| DIRECTIONS FOR THIS TASK |
Give the records below again exactly, and exclude each picture.

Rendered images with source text
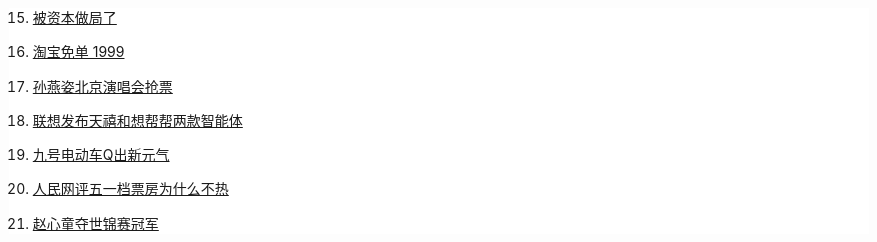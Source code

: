 15. [被资本做局了](https://m.weibo.cn/search?containerid=100103type%3D1%26t%3D10%26q%3D%E8%A2%AB%E8%B5%84%E6%9C%AC%E5%81%9A%E5%B1%80%E4%BA%86&stream_entry_id=31&isnewpage=1&extparam=seat%3D1%26filter_type%3Drealtimehot%26realpos%3D13%26c_type%3D31%26flag%3D2%26lcate%3D5001%26pos%3D13%26band_rank%3D13%26q%3D%25E8%25A2%25AB%25E8%25B5%2584%25E6%259C%25AC%25E5%2581%259A%25E5%25B1%2580%25E4%25BA%2586%26dgr%3D0%26cate%3D5001%26stream_entry_id%3D31%26display_time%3D1746711218%26pre_seqid%3D17467112187820296238815)  

16. [淘宝免单 1999](https://m.weibo.cn/search?containerid=100103type%3D1%26t%3D10%26q%3D%E6%B7%98%E5%AE%9D%E5%85%8D%E5%8D%95+1999&stream_entry_id=31&isnewpage=1&extparam=seat%3D1%26filter_type%3Drealtimehot%26realpos%3D14%26c_type%3D31%26flag%3D0%26lcate%3D5001%26pos%3D14%26band_rank%3D14%26q%3D%25E6%25B7%2598%25E5%25AE%259D%25E5%2585%258D%25E5%258D%2595%25201999%26dgr%3D0%26cate%3D5001%26stream_entry_id%3D31%26display_time%3D1746711218%26pre_seqid%3D17467112187820296238815)  

17. [孙燕姿北京演唱会抢票](https://m.weibo.cn/search?containerid=100103type%3D1%26t%3D10%26q%3D%E5%AD%99%E7%87%95%E5%A7%BF%E5%8C%97%E4%BA%AC%E6%BC%94%E5%94%B1%E4%BC%9A%E6%8A%A2%E7%A5%A8&stream_entry_id=31&isnewpage=1&extparam=seat%3D1%26filter_type%3Drealtimehot%26realpos%3D15%26c_type%3D31%26flag%3D1%26lcate%3D5001%26pos%3D15%26band_rank%3D15%26q%3D%25E5%25AD%2599%25E7%2587%2595%25E5%25A7%25BF%25E5%258C%2597%25E4%25BA%25AC%25E6%25BC%2594%25E5%2594%25B1%25E4%25BC%259A%25E6%258A%25A2%25E7%25A5%25A8%26dgr%3D0%26cate%3D5001%26stream_entry_id%3D31%26display_time%3D1746711218%26pre_seqid%3D17467112187820296238815)  

18. [联想发布天禧和想帮帮两款智能体](https://m.weibo.cn/search?containerid=100103type%3D1%26t%3D10%26q%3D%23%E8%81%94%E6%83%B3%E5%8F%91%E5%B8%83%E5%A4%A9%E7%A6%A7%E5%92%8C%E6%83%B3%E5%B8%AE%E5%B8%AE%E4%B8%A4%E6%AC%BE%E6%99%BA%E8%83%BD%E4%BD%93%23&stream_entry_id=31&isnewpage=1&extparam=seat%3D1%26filter_type%3Drealtimehot%26realpos%3D16%26c_type%3D31%26flag%3D1%26lcate%3D5001%26pos%3D16%26band_rank%3D16%26q%3D%2523%25E8%2581%2594%25E6%2583%25B3%25E5%258F%2591%25E5%25B8%2583%25E5%25A4%25A9%25E7%25A6%25A7%25E5%2592%258C%25E6%2583%25B3%25E5%25B8%25AE%25E5%25B8%25AE%25E4%25B8%25A4%25E6%25AC%25BE%25E6%2599%25BA%25E8%2583%25BD%25E4%25BD%2593%2523%26dgr%3D0%26cate%3D5001%26stream_entry_id%3D31%26display_time%3D1746711218%26pre_seqid%3D17467112187820296238815)  

19. [九号电动车Q出新元气](https://m.weibo.cn/search?containerid=100103type%3D1%26t%3D10%26q%3D%23%E4%B9%9D%E5%8F%B7%E7%94%B5%E5%8A%A8%E8%BD%A6Q%E5%87%BA%E6%96%B0%E5%85%83%E6%B0%94%23&stream_entry_id=31&isnewpage=1&extparam=seat%3D1%26filter_type%3Drealtimehot%26realpos%3D17%26c_type%3D31%26flag%3D1%26lcate%3D5001%26pos%3D17%26band_rank%3D17%26q%3D%2523%25E4%25B9%259D%25E5%258F%25B7%25E7%2594%25B5%25E5%258A%25A8%25E8%25BD%25A6Q%25E5%2587%25BA%25E6%2596%25B0%25E5%2585%2583%25E6%25B0%2594%2523%26dgr%3D0%26cate%3D5001%26stream_entry_id%3D31%26display_time%3D1746711218%26pre_seqid%3D17467112187820296238815)  

20. [人民网评五一档票房为什么不热](https://m.weibo.cn/search?containerid=100103type%3D1%26t%3D10%26q%3D%23%E4%BA%BA%E6%B0%91%E7%BD%91%E8%AF%84%E4%BA%94%E4%B8%80%E6%A1%A3%E7%A5%A8%E6%88%BF%E4%B8%BA%E4%BB%80%E4%B9%88%E4%B8%8D%E7%83%AD%23&stream_entry_id=31&isnewpage=1&extparam=seat%3D1%26filter_type%3Drealtimehot%26realpos%3D18%26c_type%3D31%26flag%3D1%26lcate%3D5001%26pos%3D18%26band_rank%3D18%26q%3D%2523%25E4%25BA%25BA%25E6%25B0%2591%25E7%25BD%2591%25E8%25AF%2584%25E4%25BA%2594%25E4%25B8%2580%25E6%25A1%25A3%25E7%25A5%25A8%25E6%2588%25BF%25E4%25B8%25BA%25E4%25BB%2580%25E4%25B9%2588%25E4%25B8%258D%25E7%2583%25AD%2523%26dgr%3D0%26cate%3D5001%26stream_entry_id%3D31%26display_time%3D1746711218%26pre_seqid%3D17467112187820296238815)  

21. [赵心童夺世锦赛冠军](https://m.weibo.cn/search?containerid=100103type%3D1%26t%3D10%26q%3D%23%E8%B5%B5%E5%BF%83%E7%AB%A5%E5%A4%BA%E4%B8%96%E9%94%A6%E8%B5%9B%E5%86%A0%E5%86%9B%23&stream_entry_id=31&isnewpage=1&extparam=seat%3D1%26filter_type%3Drealtimehot%26realpos%3D19%26c_type%3D31%26flag%3D1%26lcate%3D5001%26pos%3D19%26band_rank%3D19%26q%3D%2523%25E8%25B5%25B5%25E5%25BF%2583%25E7%25AB%25A5%25E5%25A4%25BA%25E4%25B8%2596%25E9%2594%25A6%25E8%25B5%259B%25E5%2586%25A0%25E5%2586%259B%2523%26dgr%3D0%26cate%3D5001%26stream_entry_id%3D31%26display_time%3D1746711218%26pre_seqid%3D17467112187820296238815)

| RESULT OF THE EXERCISE |
Source code

: 15. [被资本做局了](https://m.weibo.cn/search?containerid=100103type%3D1%26t%3D10%26q%3D%E8%A2%AB%E8%B5%84%E6%9C%AC%E5%81%9A%E5%B1%80%E4%BA%86&stream_entry_id=31&isnewpage=1&extparam=seat%3D1%26filter_type%3Drealtimehot%26realpos%3D13%26c_type%3D31%26flag%3D2%26lcate%3D5001%26pos%3D13%26band_rank%3D13%26q%3D%25E8%25A2%25AB%25E8%25B5%2584%25E6%259C%25AC%25E5%2581%259A%25E5%25B1%2580%25E4%25BA%2586%26dgr%3D0%26cate%3D5001%26stream_entry_id%3D31%26display_time%3D1746711218%26pre_seqid%3D17467112187820296238815)  

16. [淘宝免单 1999](https://m.weibo.cn/search?containerid=100103type%3D1%26t%3D10%26q%3D%E6%B7%98%E5%AE%9D%E5%85%8D%E5%8D%95+1999&stream_entry_id=31&isnewpage=1&extparam=seat%3D1%26filter_type%3Drealtimehot%26realpos%3D14%26c_type%3D31%26flag%3D0%26lcate%3D5001%26pos%3D14%26band_rank%3D14%26q%3D%25E6%25B7%2598%25E5%25AE%259D%25E5%2585%258D%25E5%258D%2595%25201999%26dgr%3D0%26cate%3D5001%26stream_entry_id%3D31%26display_time%3D1746711218%26pre_seqid%3D17467112187820296238815)  

17. [孙燕姿北京演唱会抢票](https://m.weibo.cn/search?containerid=100103type%3D1%26t%3D10%26q%3D%E5%AD%99%E7%87%95%E5%A7%BF%E5%8C%97%E4%BA%AC%E6%BC%94%E5%94%B1%E4%BC%9A%E6%8A%A2%E7%A5%A8&stream_entry_id=31&isnewpage=1&extparam=seat%3D1%26filter_type%3Drealtimehot%26realpos%3D15%26c_type%3D31%26flag%3D1%26lcate%3D5001%26pos%3D15%26band_rank%3D15%26q%3D%25E5%25AD%2599%25E7%2587%2595%25E5%25A7%25BF%25E5%258C%2597%25E4%25BA%25AC%25E6%25BC%2594%25E5%2594%25B1%25E4%25BC%259A%25E6%258A%25A2%25E7%25A5%25A8%26dgr%3D0%26cate%3D5001%26stream_entry_id%3D31%26display_time%3D1746711218%26pre_seqid%3D17467112187820296238815)  

18. [联想发布天禧和想帮帮两款智能体](https://m.weibo.cn/search?containerid=100103type%3D1%26t%3D10%26q%3D%23%E8%81%94%E6%83%B3%E5%8F%91%E5%B8%83%E5%A4%A9%E7%A6%A7%E5%92%8C%E6%83%B3%E5%B8%AE%E5%B8%AE%E4%B8%A4%E6%AC%BE%E6%99%BA%E8%83%BD%E4%BD%93%23&stream_entry_id=31&isnewpage=1&extparam=seat%3D1%26filter_type%3Drealtimehot%26realpos%3D16%26c_type%3D31%26flag%3D1%26lcate%3D5001%26pos%3D16%26band_rank%3D16%26q%3D%2523%25E8%2581%2594%25E6%2583%25B3%25E5%258F%2591%25E5%25B8%2583%25E5%25A4%25A9%25E7%25A6%25A7%25E5%2592%258C%25E6%2583%25B3%25E5%25B8%25AE%25E5%25B8%25AE%25E4%25B8%25A4%25E6%25AC%25BE%25E6%2599%25BA%25E8%2583%25BD%25E4%25BD%2593%2523%26dgr%3D0%26cate%3D5001%26stream_entry_id%3D31%26display_time%3D1746711218%26pre_seqid%3D17467112187820296238815)  

19. [九号电动车Q出新元气](https://m.weibo.cn/search?containerid=100103type%3D1%26t%3D10%26q%3D%23%E4%B9%9D%E5%8F%B7%E7%94%B5%E5%8A%A8%E8%BD%A6Q%E5%87%BA%E6%96%B0%E5%85%83%E6%B0%94%23&stream_entry_id=31&isnewpage=1&extparam=seat%3D1%26filter_type%3Drealtimehot%26realpos%3D17%26c_type%3D31%26flag%3D1%26lcate%3D5001%26pos%3D17%26band_rank%3D17%26q%3D%2523%25E4%25B9%259D%25E5%258F%25B7%25E7%2594%25B5%25E5%258A%25A8%25E8%25BD%25A6Q%25E5%2587%25BA%25E6%2596%25B0%25E5%2585%2583%25E6%25B0%2594%2523%26dgr%3D0%26cate%3D5001%26stream_entry_id%3D31%26display_time%3D1746711218%26pre_seqid%3D17467112187820296238815)  

20. [人民网评五一档票房为什么不热](https://m.weibo.cn/search?containerid=100103type%3D1%26t%3D10%26q%3D%23%E4%BA%BA%E6%B0%91%E7%BD%91%E8%AF%84%E4%BA%94%E4%B8%80%E6%A1%A3%E7%A5%A8%E6%88%BF%E4%B8%BA%E4%BB%80%E4%B9%88%E4%B8%8D%E7%83%AD%23&stream_entry_id=31&isnewpage=1&extparam=seat%3D1%26filter_type%3Drealtimehot%26realpos%3D18%26c_type%3D31%26flag%3D1%26lcate%3D5001%26pos%3D18%26band_rank%3D18%26q%3D%2523%25E4%25BA%25BA%25E6%25B0%2591%25E7%25BD%2591%25E8%25AF%2584%25E4%25BA%2594%25E4%25B8%2580%25E6%25A1%25A3%25E7%25A5%25A8%25E6%2588%25BF%25E4%25B8%25BA%25E4%25BB%2580%25E4%25B9%2588%25E4%25B8%258D%25E7%2583%25AD%2523%26dgr%3D0%26cate%3D5001%26stream_entry_id%3D31%26display_time%3D1746711218%26pre_seqid%3D17467112187820296238815)  

21. [赵心童夺世锦赛冠军](https://m.weibo.cn/search?containerid=100103type%3D1%26t%3D10%26q%3D%23%E8%B5%B5%E5%BF%83%E7%AB%A5%E5%A4%BA%E4%B8%96%E9%94%A6%E8%B5%9B%E5%86%A0%E5%86%9B%23&stream_entry_id=31&isnewpage=1&extparam=seat%3D1%26filter_type%3Drealtimehot%26realpos%3D19%26c_type%3D31%26flag%3D1%26lcate%3D5001%26pos%3D19%26band_rank%3D19%26q%3D%2523%25E8%25B5%25B5%25E5%25BF%2583%25E7%25AB%25A5%25E5%25A4%25BA%25E4%25B8%2596%25E9%2594%25A6%25E8%25B5%259B%25E5%2586%25A0%25E5%2586%259B%2523%26dgr%3D0%26cate%3D5001%26stream_entry_id%3D31%26display_time%3D1746711218%26pre_seqid%3D17467112187820296238815)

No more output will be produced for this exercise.